Unfortunately, columns of type Object
are often a dead-end. From the Data Types section of the Polars User Guide:
Object: A limited supported data type that can be any value.
Since support is limited, operations on columns of type Object
often throw exceptions.
However, there may be a way to retrieve the values in this particular situation. As an example, let's purposely create a column of type object
.
import polars as pl
data_as_list = [[0.49981183], [0.49974033],
[0.4997973], [0.49973667], [0.49978396]]
df = pl.DataFrame([
pl.Series("X", values=data_as_list, dtype=pl.Object),
])
print(df)
shape: (5, 1)
┌──────────────┐
│ X │
│ --- │
│ object │
╞══════════════╡
│ [0.49981183] │
├╌╌╌╌╌╌╌╌╌╌╌╌╌╌┤
│ [0.49974033] │
├╌╌╌╌╌╌╌╌╌╌╌╌╌╌┤
│ [0.4997973] │
├╌╌╌╌╌╌╌╌╌╌╌╌╌╌┤
│ [0.49973667] │
├╌╌╌╌╌╌╌╌╌╌╌╌╌╌┤
│ [0.49978396] │
└──────────────┘
This approach may work...
def attempt_recover(series: pl.Series) -> pl.Series:
return pl.Series(values=[val[0] for val in series])
df.with_column(pl.col("X").map(attempt_recover).alias("X_recovered"))
shape: (5, 2)
┌──────────────┬─────────────┐
│ X ┆ X_recovered │
│ --- ┆ --- │
│ object ┆ f64 │
╞══════════════╪═════════════╡
│ [0.49981183] ┆ 0.499812 │
├╌╌╌╌╌╌╌╌╌╌╌╌╌╌┼╌╌╌╌╌╌╌╌╌╌╌╌╌┤
│ [0.49974033] ┆ 0.4997 │
├╌╌╌╌╌╌╌╌╌╌╌╌╌╌┼╌╌╌╌╌╌╌╌╌╌╌╌╌┤
│ [0.4997973] ┆ 0.4997973 │
├╌╌╌╌╌╌╌╌╌╌╌╌╌╌┼╌╌╌╌╌╌╌╌╌╌╌╌╌┤
│ [0.49973667] ┆ 0.499737 │
├╌╌╌╌╌╌╌╌╌╌╌╌╌╌┼╌╌╌╌╌╌╌╌╌╌╌╌╌┤
│ [0.49978396] ┆ 0.499784 │
└──────────────┴─────────────┘
Try this first on a tiny subset of your data. This may not work. (And it will not be fast.)
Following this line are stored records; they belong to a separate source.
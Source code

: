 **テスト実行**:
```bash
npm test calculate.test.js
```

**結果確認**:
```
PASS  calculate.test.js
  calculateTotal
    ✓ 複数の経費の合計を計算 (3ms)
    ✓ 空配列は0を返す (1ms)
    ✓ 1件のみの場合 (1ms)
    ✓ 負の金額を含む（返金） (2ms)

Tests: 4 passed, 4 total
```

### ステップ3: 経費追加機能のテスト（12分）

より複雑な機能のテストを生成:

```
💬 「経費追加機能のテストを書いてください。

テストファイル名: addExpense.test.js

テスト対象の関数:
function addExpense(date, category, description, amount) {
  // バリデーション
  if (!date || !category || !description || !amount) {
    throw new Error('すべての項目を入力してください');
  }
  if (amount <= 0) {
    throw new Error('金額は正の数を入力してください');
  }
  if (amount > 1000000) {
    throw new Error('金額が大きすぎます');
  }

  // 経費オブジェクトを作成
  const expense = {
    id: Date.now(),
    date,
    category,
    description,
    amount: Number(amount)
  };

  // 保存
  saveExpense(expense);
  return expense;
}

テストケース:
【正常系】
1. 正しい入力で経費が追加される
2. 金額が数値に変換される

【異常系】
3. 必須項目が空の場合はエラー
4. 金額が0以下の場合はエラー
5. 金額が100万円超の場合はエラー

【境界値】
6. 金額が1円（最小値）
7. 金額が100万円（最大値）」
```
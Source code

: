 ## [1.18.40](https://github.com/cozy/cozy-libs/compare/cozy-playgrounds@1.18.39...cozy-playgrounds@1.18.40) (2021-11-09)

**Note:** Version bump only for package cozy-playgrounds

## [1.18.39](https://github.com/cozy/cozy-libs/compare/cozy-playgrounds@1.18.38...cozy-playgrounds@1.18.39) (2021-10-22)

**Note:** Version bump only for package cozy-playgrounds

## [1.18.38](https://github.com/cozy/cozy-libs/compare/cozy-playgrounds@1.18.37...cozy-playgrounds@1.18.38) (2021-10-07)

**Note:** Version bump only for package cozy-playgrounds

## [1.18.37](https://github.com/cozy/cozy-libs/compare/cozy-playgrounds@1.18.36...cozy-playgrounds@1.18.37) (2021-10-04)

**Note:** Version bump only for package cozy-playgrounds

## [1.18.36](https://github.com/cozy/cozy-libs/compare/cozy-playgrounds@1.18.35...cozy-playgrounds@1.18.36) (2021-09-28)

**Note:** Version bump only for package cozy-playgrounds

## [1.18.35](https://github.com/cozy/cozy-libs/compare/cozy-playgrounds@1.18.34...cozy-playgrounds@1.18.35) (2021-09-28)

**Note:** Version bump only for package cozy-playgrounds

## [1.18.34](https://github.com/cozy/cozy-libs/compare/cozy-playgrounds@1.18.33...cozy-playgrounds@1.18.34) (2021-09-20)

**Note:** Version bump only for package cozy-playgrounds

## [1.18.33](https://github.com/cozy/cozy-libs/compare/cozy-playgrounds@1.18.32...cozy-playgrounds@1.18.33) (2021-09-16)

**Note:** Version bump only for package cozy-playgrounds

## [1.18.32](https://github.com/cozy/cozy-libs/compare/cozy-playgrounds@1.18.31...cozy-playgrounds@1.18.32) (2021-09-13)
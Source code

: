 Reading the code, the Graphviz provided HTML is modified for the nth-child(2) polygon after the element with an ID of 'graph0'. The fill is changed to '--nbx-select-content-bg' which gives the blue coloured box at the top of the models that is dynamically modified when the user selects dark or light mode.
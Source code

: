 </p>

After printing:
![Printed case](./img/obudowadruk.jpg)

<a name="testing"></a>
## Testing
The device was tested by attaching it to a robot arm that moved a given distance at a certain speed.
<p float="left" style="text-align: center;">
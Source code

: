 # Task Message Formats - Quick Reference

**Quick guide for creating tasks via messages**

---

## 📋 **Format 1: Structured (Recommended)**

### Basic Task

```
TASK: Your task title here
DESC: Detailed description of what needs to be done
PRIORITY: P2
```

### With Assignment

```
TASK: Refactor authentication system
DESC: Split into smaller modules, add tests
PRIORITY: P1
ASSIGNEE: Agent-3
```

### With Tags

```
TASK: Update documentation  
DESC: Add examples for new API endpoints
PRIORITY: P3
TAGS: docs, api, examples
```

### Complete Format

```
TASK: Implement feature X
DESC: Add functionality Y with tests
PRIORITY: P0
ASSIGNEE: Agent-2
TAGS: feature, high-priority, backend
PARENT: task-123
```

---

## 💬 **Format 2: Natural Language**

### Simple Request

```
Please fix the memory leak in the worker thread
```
What you'll want to do is alter the way that model prediction results from Keras are loaded into Polars to prevent getting a column of type Object
. (Often this means indexing an array/list output to extract the number from the array/list before loading into Polars.)